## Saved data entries
=== Begin Enclosure ===
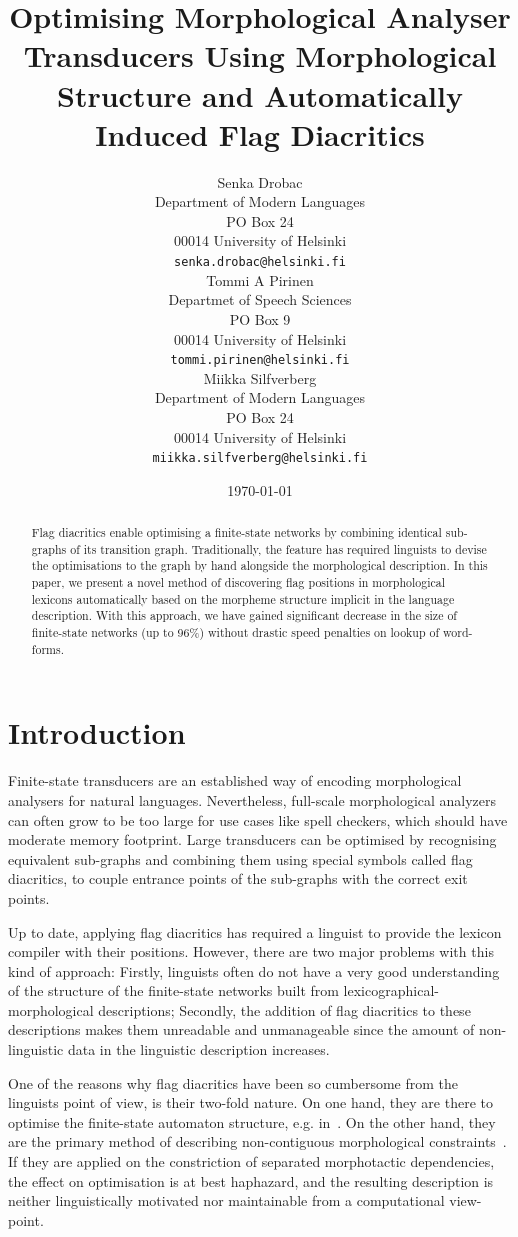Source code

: \documentclass[11pt]{article}
\title{Optimising Morphological Analyser Transducers Using Morphological Structure
and Automatically Induced Flag Diacritics}
\author{Senka Drobac \\
Department of Modern Languages \\
PO Box 24 \\
00014 University of Helsinki \\
  {\tt senka.drobac@helsinki.fi} \\\And
  Tommi A Pirinen \\
Departmet of Speech Sciences\\
PO Box 9\\
00014 University of Helsinki\\
  {\tt tommi.pirinen@helsinki.fi} \\\And
  Miikka Silfverberg \\
  Department of Modern Languages \\
    PO Box 24 \\
    00014 University of Helsinki \\
    {\tt miikka.silfverberg@helsinki.fi} \\}
\date{\today}
\begin{document}
\maketitle
\begin{abstract}

    Flag diacritics enable optimising a finite-state networks by
    combining identical sub-graphs of its transition
    graph. Traditionally, the feature has required linguists to devise
    the optimisations to the graph by hand alongside the morphological
    description. In this paper, we present a novel method of
    discovering flag positions in morphological lexicons automatically
    based on the morpheme structure implicit in the language
    description. With this approach, we have gained significant
    decrease in the size of finite-state networks (up to 96\%) without drastic
    speed penalties on lookup of word-forms.

\end{abstract}

\section{Introduction}

Finite-state transducers are an established way of encoding
morphological analysers for natural languages. Nevertheless,
full-scale morphological analyzers can often grow to be too large for
use cases like spell checkers, which should have moderate memory
footprint. Large transducers can be optimised by recognising
equivalent sub-graphs and combining them using special symbols called
flag diacritics, to couple entrance points of the sub-graphs with the
correct exit points.

Up to date, applying flag diacritics has required a linguist to provide
the lexicon compiler with their positions. However, there are two
major problems with this kind of approach: Firstly, linguists often do
not have a very good understanding of the structure of the
finite-state networks built from lexicographical-morphological
descriptions; Secondly, the addition of flag diacritics to these
descriptions makes them unreadable and unmanageable since the amount
of non-linguistic data in the linguistic description increases. 

One of the reasons why flag diacritics have been so cumbersome from
the linguists point of view, is their two-fold nature. On one hand,
they are there to optimise the finite-state automaton structure,
e.g. in~\cite{karttunen2006numbers}. On the other hand, they are the
primary method of describing non-contiguous morphological
constraints~\cite{beesley1998constraining}. If they are applied on the
constriction of separated morphotactic dependencies, the effect on
optimisation is at best haphazard, and the resulting description is
neither linguistically motivated nor maintainable from a computational
view-point.
\end{document}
=== End Enclosure ===
## WHAT TO WORK ON
Without the pictures, give all the records above again exactly.

## RESULT OF THE EXERCISE
Source code

: \documentclass[11pt]{article}
\title{Optimising Morphological Analyser Transducers Using Morphological Structure
and Automatically Induced Flag Diacritics}
\author{Senka Drobac \\
Department of Modern Languages \\
PO Box 24 \\
00014 University of Helsinki \\
  {\tt senka.drobac@helsinki.fi} \\\And
  Tommi A Pirinen \\
Departmet of Speech Sciences\\
PO Box 9\\
00014 University of Helsinki\\
  {\tt tommi.pirinen@helsinki.fi} \\\And
  Miikka Silfverberg \\
  Department of Modern Languages \\
    PO Box 24 \\
    00014 University of Helsinki \\
    {\tt miikka.silfverberg@helsinki.fi} \\}
\date{\today}
\begin{document}
\maketitle
\begin{abstract}

    Flag diacritics enable optimising a finite-state networks by
    combining identical sub-graphs of its transition
    graph. Traditionally, the feature has required linguists to devise
    the optimisations to the graph by hand alongside the morphological
    description. In this paper, we present a novel method of
    discovering flag positions in morphological lexicons automatically
    based on the morpheme structure implicit in the language
    description. With this approach, we have gained significant
    decrease in the size of finite-state networks (up to 96\%) without drastic
    speed penalties on lookup of word-forms.

\end{abstract}

\section{Introduction}

Finite-state transducers are an established way of encoding
morphological analysers for natural languages. Nevertheless,
full-scale morphological analyzers can often grow to be too large for
use cases like spell checkers, which should have moderate memory
footprint. Large transducers can be optimised by recognising
equivalent sub-graphs and combining them using special symbols called
flag diacritics, to couple entrance points of the sub-graphs with the
correct exit points.

Up to date, applying flag diacritics has required a linguist to provide
the lexicon compiler with their positions. However, there are two
major problems with this kind of approach: Firstly, linguists often do
not have a very good understanding of the structure of the
finite-state networks built from lexicographical-morphological
descriptions; Secondly, the addition of flag diacritics to these
descriptions makes them unreadable and unmanageable since the amount
of non-linguistic data in the linguistic description increases. 

One of the reasons why flag diacritics have been so cumbersome from
the linguists point of view, is their two-fold nature. On one hand,
they are there to optimise the finite-state automaton structure,
e.g. in~\cite{karttunen2006numbers}. On the other hand, they are the
primary method of describing non-contiguous morphological
constraints~\cite{beesley1998constraining}. If they are applied on the
constriction of separated morphotactic dependencies, the effect on
optimisation is at best haphazard, and the resulting description is
neither linguistically motivated nor maintainable from a computational
view-point.
\end{document}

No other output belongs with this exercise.